Learning Objectives

  • Examine the terminology used to describe green infrastructure systems,
  • Discuss what role green infrastructure has in addressing urban challenges.


Welcome to the first module of the Green Infrastructure course. It makes sense to begin first by introducing yourself to other members of the class – as you will find this network of professionals to be a very rich resource for your continued learning journey.

We are excited to begin this learning experience by clarifying some basic definitions for Green infrastructure (GI) and explore the fundamentals of GI. We begin with the assumption that urban centres face three main challenges with regard to water management: storm flooding, water pollution and water shortages.
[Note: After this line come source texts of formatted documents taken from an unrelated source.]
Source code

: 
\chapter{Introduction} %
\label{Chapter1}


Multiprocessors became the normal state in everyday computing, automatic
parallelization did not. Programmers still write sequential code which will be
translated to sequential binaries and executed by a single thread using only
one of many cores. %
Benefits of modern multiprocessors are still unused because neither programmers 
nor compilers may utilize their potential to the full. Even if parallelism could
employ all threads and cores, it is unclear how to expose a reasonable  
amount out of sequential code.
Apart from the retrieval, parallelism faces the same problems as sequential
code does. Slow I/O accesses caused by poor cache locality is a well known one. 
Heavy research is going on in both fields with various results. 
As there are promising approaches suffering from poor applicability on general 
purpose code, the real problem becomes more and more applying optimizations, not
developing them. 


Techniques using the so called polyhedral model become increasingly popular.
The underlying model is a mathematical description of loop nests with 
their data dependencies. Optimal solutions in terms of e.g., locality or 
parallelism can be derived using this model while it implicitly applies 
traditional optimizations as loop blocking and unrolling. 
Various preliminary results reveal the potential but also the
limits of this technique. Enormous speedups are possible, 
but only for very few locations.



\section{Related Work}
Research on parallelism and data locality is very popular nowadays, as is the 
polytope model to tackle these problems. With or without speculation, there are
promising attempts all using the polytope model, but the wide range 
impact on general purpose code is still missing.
Urban areas around the world are working to reduce runoff and pollution, and also to restore downstream ecologies. This occurs when low impact development methods are integrated with grey infrastructures, large-scale flood control projects and ecological rehabilitation. There are some promising experiments taking place worldwide with Green Infrastructure systems to support these efforts.

Green infrastructure is a broad category that includes both natural ecosystems and engineered systems created to mimic the natural functions and services provided by healthy ecosystems to human communities. Green infrastructure is referred to using various terms including natural asset infrastructure, low-impact development, green rainwater infrastructure, blue-green infrastructure, etc. Each term has been developed to describe a system focused on distinct outcomes and often on a particular scale. When you read the article by Fletcher, it will give you a sense of how these terms are used and how they have evolved over time. For the purposes of this course, we will focus primarily on enhanced and engineered green assets, particularly as they relate to water.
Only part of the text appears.